── MATERIAL FOR THIS EXERCISE ──
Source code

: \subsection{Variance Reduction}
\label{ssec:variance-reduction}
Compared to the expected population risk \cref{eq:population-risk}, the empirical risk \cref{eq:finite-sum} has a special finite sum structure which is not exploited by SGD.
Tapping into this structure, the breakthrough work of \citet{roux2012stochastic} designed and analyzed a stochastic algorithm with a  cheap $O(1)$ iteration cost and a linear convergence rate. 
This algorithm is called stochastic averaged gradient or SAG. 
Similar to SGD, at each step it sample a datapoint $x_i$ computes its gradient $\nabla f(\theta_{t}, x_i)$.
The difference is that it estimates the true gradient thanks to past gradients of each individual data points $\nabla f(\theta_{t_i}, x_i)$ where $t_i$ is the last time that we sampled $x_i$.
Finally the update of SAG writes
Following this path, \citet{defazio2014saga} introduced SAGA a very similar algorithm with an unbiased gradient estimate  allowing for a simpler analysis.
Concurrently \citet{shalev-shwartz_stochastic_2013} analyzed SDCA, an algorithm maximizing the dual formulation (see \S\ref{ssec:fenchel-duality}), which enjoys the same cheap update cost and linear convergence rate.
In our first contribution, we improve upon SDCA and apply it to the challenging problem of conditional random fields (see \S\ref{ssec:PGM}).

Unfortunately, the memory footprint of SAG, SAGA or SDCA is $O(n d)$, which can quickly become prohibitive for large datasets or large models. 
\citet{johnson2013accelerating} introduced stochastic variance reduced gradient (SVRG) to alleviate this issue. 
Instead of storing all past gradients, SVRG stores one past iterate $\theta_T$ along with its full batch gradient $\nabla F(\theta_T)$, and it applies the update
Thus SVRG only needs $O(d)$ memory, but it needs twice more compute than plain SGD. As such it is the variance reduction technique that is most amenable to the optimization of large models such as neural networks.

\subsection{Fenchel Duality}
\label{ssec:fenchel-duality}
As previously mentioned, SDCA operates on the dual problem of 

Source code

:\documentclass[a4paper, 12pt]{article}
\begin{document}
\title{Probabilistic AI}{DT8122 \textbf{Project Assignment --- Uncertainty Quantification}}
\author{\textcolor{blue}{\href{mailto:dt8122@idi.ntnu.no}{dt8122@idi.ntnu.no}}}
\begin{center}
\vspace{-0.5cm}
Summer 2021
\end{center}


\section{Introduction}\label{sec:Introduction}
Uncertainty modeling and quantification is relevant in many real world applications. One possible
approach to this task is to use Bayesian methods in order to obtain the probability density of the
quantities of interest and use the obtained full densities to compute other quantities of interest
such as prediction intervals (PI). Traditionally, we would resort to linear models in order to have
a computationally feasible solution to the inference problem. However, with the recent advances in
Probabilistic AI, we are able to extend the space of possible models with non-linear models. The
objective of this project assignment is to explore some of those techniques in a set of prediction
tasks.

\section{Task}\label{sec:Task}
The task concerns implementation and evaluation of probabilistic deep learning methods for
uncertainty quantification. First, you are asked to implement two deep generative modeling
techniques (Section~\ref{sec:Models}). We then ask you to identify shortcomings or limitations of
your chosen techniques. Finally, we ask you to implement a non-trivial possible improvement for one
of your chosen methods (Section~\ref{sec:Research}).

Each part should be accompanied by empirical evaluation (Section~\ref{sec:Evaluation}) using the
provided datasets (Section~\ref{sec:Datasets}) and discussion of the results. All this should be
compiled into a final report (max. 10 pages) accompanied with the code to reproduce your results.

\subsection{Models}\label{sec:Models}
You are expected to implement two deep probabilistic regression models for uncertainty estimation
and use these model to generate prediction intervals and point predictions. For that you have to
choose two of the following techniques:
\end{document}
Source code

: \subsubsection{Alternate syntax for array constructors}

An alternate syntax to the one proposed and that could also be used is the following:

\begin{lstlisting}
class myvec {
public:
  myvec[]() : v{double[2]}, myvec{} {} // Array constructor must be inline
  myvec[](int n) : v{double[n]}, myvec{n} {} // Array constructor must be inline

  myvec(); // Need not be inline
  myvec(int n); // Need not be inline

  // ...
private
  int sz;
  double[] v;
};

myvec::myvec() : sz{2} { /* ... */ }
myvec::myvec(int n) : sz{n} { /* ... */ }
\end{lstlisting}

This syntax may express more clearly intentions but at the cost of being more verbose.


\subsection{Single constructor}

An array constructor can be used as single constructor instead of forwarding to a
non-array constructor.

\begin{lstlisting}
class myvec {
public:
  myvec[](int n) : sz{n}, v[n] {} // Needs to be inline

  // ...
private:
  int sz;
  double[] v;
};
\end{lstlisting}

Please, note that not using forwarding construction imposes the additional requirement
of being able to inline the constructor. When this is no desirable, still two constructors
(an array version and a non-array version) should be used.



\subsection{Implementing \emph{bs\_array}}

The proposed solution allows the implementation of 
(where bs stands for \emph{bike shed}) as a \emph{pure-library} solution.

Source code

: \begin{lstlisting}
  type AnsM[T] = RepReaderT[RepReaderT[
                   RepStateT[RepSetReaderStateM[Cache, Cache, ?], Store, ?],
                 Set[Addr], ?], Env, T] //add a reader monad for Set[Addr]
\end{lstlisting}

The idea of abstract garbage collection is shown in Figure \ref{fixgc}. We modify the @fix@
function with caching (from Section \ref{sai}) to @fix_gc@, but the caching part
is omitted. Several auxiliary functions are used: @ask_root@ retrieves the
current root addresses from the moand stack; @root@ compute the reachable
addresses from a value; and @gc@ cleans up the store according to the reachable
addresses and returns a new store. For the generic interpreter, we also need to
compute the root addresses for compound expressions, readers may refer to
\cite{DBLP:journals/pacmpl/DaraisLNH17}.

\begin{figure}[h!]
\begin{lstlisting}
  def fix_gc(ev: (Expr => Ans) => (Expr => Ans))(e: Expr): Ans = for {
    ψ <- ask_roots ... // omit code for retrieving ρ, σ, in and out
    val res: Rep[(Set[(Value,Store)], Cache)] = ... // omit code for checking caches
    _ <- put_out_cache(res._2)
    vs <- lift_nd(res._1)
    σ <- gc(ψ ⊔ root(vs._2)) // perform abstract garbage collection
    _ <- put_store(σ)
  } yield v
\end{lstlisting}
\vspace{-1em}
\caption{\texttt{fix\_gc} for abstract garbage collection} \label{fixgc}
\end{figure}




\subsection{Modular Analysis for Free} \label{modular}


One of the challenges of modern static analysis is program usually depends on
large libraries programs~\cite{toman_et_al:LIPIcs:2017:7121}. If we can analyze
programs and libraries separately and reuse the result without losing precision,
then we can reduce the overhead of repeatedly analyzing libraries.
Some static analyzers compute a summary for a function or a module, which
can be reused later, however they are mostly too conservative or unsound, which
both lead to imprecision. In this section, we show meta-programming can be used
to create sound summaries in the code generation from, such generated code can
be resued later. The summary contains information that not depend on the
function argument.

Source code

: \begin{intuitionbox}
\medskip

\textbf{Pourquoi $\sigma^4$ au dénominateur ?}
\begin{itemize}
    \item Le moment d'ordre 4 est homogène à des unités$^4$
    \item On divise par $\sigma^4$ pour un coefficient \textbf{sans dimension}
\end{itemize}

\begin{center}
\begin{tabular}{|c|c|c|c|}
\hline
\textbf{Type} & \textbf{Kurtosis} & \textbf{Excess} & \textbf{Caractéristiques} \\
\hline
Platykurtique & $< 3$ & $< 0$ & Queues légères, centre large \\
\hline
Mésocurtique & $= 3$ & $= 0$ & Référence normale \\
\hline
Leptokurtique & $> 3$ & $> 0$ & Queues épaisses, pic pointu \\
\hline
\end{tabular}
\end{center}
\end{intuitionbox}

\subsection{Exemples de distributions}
───
__WHAT YOU HAVE TO DO__
Each line of the data that holds "convergence" should be reported.

__ANSWER TO THE EXERCISE__
Tapping into this structure, the breakthrough work of \citet{roux2012stochastic} designed and analyzed a stochastic algorithm with a  cheap $O(1)$ iteration cost and a linear convergence rate. 
Concurrently \citet{shalev-shwartz_stochastic_2013} analyzed SDCA, an algorithm maximizing the dual formulation (see \S\ref{ssec:fenchel-duality}), which enjoys the same cheap update cost and linear convergence rate.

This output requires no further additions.